*PROBLEM*: Write back every line of the listing exactly, excluding images.

#####

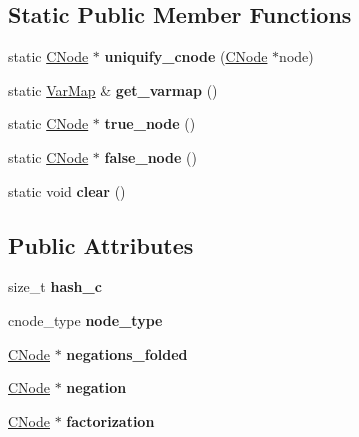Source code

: \subsection*{\-Static \-Public \-Member \-Functions}
\begin{DoxyCompactItemize}
\item 
\hypertarget{classCNode_a586a4efdbfe15ab6140b2a29da4b23a3}{static \hyperlink{classCNode}{\-C\-Node} $\ast$ {\bfseries uniquify\-\_\-cnode} (\hyperlink{classCNode}{\-C\-Node} $\ast$node)}\label{classCNode_a586a4efdbfe15ab6140b2a29da4b23a3}

\item 
\hypertarget{classCNode_a5424ede8b98eed39f3470beb1107ed18}{static \hyperlink{classVarMap}{\-Var\-Map} \& {\bfseries get\-\_\-varmap} ()}\label{classCNode_a5424ede8b98eed39f3470beb1107ed18}

\item 
\hypertarget{classCNode_a7d36f97ba44a57e7e804ce49a14b3db8}{static \hyperlink{classCNode}{\-C\-Node} $\ast$ {\bfseries true\-\_\-node} ()}\label{classCNode_a7d36f97ba44a57e7e804ce49a14b3db8}

\item 
\hypertarget{classCNode_a0baf0dcb51794b19a3a68f943e30b7de}{static \hyperlink{classCNode}{\-C\-Node} $\ast$ {\bfseries false\-\_\-node} ()}\label{classCNode_a0baf0dcb51794b19a3a68f943e30b7de}

\item 
\hypertarget{classCNode_a3b71a2491bfdfa359149afd2561cb71c}{static void {\bfseries clear} ()}\label{classCNode_a3b71a2491bfdfa359149afd2561cb71c}

\end{DoxyCompactItemize}
\subsection*{\-Public \-Attributes}
\begin{DoxyCompactItemize}
\item 
\hypertarget{classCNode_aaee3fb295c130439701174a7515fad65}{size\-\_\-t {\bfseries hash\-\_\-c}}\label{classCNode_aaee3fb295c130439701174a7515fad65}

\item 
\hypertarget{classCNode_aa50d2210f7eee39e9bc7ed2953bec1ca}{cnode\-\_\-type {\bfseries node\-\_\-type}}\label{classCNode_aa50d2210f7eee39e9bc7ed2953bec1ca}

\item 
\hypertarget{classCNode_a411be485406f9bf1246758f5a3c59d69}{\hyperlink{classCNode}{\-C\-Node} $\ast$ {\bfseries negations\-\_\-folded}}\label{classCNode_a411be485406f9bf1246758f5a3c59d69}

\item 
\hypertarget{classCNode_a4cab46ea67148a730497a6b38179360e}{\hyperlink{classCNode}{\-C\-Node} $\ast$ {\bfseries negation}}\label{classCNode_a4cab46ea67148a730497a6b38179360e}

\item 
\hypertarget{classCNode_a5a22b508edc17fb622e0ec4a4118a55a}{\hyperlink{classCNode}{\-C\-Node} $\ast$ {\bfseries factorization}}\label{classCNode_a5a22b508edc17fb622e0ec4a4118a55a}

\end{DoxyCompactItemize}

#####

*RESULT FOR THIS EXERCISE*:
Source code

: \subsection*{\-Static \-Public \-Member \-Functions}
\begin{DoxyCompactItemize}
\item 
\hypertarget{classCNode_a586a4efdbfe15ab6140b2a29da4b23a3}{static \hyperlink{classCNode}{\-C\-Node} $\ast$ {\bfseries uniquify\-\_\-cnode} (\hyperlink{classCNode}{\-C\-Node} $\ast$node)}\label{classCNode_a586a4efdbfe15ab6140b2a29da4b23a3}

\item 
\hypertarget{classCNode_a5424ede8b98eed39f3470beb1107ed18}{static \hyperlink{classVarMap}{\-Var\-Map} \& {\bfseries get\-\_\-varmap} ()}\label{classCNode_a5424ede8b98eed39f3470beb1107ed18}

\item 
\hypertarget{classCNode_a7d36f97ba44a57e7e804ce49a14b3db8}{static \hyperlink{classCNode}{\-C\-Node} $\ast$ {\bfseries true\-\_\-node} ()}\label{classCNode_a7d36f97ba44a57e7e804ce49a14b3db8}

\item 
\hypertarget{classCNode_a0baf0dcb51794b19a3a68f943e30b7de}{static \hyperlink{classCNode}{\-C\-Node} $\ast$ {\bfseries false\-\_\-node} ()}\label{classCNode_a0baf0dcb51794b19a3a68f943e30b7de}

\item 
\hypertarget{classCNode_a3b71a2491bfdfa359149afd2561cb71c}{static void {\bfseries clear} ()}\label{classCNode_a3b71a2491bfdfa359149afd2561cb71c}

\end{DoxyCompactItemize}
\subsection*{\-Public \-Attributes}
\begin{DoxyCompactItemize}
\item 
\hypertarget{classCNode_aaee3fb295c130439701174a7515fad65}{size\-\_\-t {\bfseries hash\-\_\-c}}\label{classCNode_aaee3fb295c130439701174a7515fad65}

\item 
\hypertarget{classCNode_aa50d2210f7eee39e9bc7ed2953bec1ca}{cnode\-\_\-type {\bfseries node\-\_\-type}}\label{classCNode_aa50d2210f7eee39e9bc7ed2953bec1ca}

\item 
\hypertarget{classCNode_a411be485406f9bf1246758f5a3c59d69}{\hyperlink{classCNode}{\-C\-Node} $\ast$ {\bfseries negations\-\_\-folded}}\label{classCNode_a411be485406f9bf1246758f5a3c59d69}

\item 
\hypertarget{classCNode_a4cab46ea67148a730497a6b38179360e}{\hyperlink{classCNode}{\-C\-Node} $\ast$ {\bfseries negation}}\label{classCNode_a4cab46ea67148a730497a6b38179360e}

\item 
\hypertarget{classCNode_a5a22b508edc17fb622e0ec4a4118a55a}{\hyperlink{classCNode}{\-C\-Node} $\ast$ {\bfseries factorization}}\label{classCNode_a5a22b508edc17fb622e0ec4a4118a55a}

\end{DoxyCompactItemize}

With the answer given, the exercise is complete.